Bangladesh–Kuwait relations refer to the bilateral relations between Bangladesh and Kuwait.

==History==
The Emir of Kuwait Sabah Al-Salim Al-Sabah visited Bangladesh in 1974. Bangladesh has a resident embassy in Kuwait.
In 1991 after Iraq had invaded Kuwait, Bangladesh sent soldiers for the United Nations-led Operation Desert Shield to protect Saudi Arabia. Bangladeshi troops also fought in the First Gulf War as part of the international coalition. Bangladesh army lost 59 soldiers in the war as well as the mine-clearing operations after the war.

By 2016, 72 Bangladeshi soldiers had died and 152 were injured clearing landmines left behind by the Iraqi forces in the Gulf war under “Operation Reconstruction Kuwait”.

In March 2016 both nations signed a treaty to allow diplomatic passport holders of each country to travel without entry visas. The Kuwaiti NGO Revival of Islamic Heritage Society was banned in Bangladesh for financing terrorism.

Mohammad Shahid Islam, Member of Parliament of Bangladesh, was detained by CID in Kuwait on Human trafficking allegations. S.M. Abul Kalam is the Ambassador of Bangladesh to Kuwait.

==Economic relations==
In 2000 there were an estimated two lakh (200,000) migrant Bangladeshi workers in Kuwait. Kuwait placed a ban on the import of Bangladeshi workers in 2006 over alleged malpractices in recruitment by Bangladeshi private recruitment agencies. In July 2008, 2000 Bangladeshi workers protested over living conditions and low wages which were 18 Kuwaiti dinar per month in Kuwait. Some of the workers were arrested for the protests but the Kuwait's labour ministry agreed to raise wages to 40 Kuwaiti dinar.

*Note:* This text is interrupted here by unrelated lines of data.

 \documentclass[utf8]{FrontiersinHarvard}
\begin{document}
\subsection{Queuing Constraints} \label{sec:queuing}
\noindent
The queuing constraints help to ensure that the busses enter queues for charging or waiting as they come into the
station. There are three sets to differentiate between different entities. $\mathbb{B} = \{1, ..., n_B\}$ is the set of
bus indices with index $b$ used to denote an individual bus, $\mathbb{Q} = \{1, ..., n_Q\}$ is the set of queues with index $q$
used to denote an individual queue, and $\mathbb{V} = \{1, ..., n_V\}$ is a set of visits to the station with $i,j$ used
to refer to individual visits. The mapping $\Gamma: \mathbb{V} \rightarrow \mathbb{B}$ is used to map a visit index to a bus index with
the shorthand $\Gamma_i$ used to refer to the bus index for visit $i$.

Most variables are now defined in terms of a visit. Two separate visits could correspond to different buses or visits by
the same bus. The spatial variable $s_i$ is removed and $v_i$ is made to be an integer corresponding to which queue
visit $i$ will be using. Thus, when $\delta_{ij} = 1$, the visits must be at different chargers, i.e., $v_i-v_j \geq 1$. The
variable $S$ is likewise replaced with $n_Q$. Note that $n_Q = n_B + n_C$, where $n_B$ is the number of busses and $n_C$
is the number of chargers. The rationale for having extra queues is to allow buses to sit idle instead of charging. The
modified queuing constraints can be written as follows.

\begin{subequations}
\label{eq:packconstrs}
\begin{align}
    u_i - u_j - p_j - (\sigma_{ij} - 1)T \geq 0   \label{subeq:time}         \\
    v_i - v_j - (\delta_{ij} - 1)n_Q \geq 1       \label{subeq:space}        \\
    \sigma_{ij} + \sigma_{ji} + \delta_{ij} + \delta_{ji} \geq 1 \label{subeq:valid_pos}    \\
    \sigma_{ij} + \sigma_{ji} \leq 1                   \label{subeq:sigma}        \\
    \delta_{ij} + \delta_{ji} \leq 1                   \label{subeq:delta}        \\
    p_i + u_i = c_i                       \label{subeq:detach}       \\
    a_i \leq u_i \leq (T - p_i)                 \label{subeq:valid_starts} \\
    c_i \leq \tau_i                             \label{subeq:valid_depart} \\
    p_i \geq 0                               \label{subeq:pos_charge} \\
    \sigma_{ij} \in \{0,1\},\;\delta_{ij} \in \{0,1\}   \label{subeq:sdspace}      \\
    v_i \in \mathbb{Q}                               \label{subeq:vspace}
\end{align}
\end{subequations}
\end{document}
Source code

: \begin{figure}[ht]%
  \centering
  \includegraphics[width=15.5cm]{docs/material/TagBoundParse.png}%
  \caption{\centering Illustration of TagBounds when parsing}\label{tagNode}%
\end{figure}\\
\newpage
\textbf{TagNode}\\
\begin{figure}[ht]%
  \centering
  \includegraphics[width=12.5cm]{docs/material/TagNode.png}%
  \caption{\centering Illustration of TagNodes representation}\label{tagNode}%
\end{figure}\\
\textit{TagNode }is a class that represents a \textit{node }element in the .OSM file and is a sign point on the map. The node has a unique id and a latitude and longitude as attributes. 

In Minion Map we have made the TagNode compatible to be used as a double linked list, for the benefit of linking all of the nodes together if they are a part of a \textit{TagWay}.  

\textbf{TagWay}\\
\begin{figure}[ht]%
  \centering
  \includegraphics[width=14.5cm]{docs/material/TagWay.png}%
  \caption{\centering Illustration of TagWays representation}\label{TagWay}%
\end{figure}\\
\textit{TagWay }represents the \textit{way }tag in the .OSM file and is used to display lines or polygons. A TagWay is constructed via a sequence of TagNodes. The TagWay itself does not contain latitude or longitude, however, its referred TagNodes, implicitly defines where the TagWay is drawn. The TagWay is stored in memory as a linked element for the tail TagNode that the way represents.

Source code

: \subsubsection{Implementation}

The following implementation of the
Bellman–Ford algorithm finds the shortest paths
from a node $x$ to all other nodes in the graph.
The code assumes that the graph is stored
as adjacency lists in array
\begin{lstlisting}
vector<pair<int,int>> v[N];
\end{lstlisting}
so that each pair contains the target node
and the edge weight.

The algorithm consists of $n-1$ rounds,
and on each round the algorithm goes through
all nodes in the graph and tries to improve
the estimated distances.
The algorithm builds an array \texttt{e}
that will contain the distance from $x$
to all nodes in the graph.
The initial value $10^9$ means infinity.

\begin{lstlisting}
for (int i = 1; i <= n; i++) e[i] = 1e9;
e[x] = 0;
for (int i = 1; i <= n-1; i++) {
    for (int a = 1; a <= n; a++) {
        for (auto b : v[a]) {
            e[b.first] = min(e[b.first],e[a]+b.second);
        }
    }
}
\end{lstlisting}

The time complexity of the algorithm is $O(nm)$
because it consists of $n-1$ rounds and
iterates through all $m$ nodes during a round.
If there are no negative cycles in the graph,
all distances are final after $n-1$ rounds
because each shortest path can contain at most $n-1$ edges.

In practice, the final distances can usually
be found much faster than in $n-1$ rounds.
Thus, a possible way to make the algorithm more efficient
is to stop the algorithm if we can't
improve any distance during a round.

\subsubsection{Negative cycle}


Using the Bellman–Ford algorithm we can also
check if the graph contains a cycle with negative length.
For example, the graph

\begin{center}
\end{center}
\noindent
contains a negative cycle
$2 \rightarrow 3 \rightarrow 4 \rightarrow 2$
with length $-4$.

In February 2015 Kuwait again allowed the entry of Bangladeshi workers after a ban of 7 years; this was done after India placed new restriction on the migration of Indian workers to Kuwait. The total number of Bangladeshi migrant workers had been reduced to 190 thousand by 2014. By 2016 number has come to 200 thousand migrant workers. In May 2016 the Government Kuwait agreed to help the Government of Bangladesh establish an oil refinery in Bangladesh.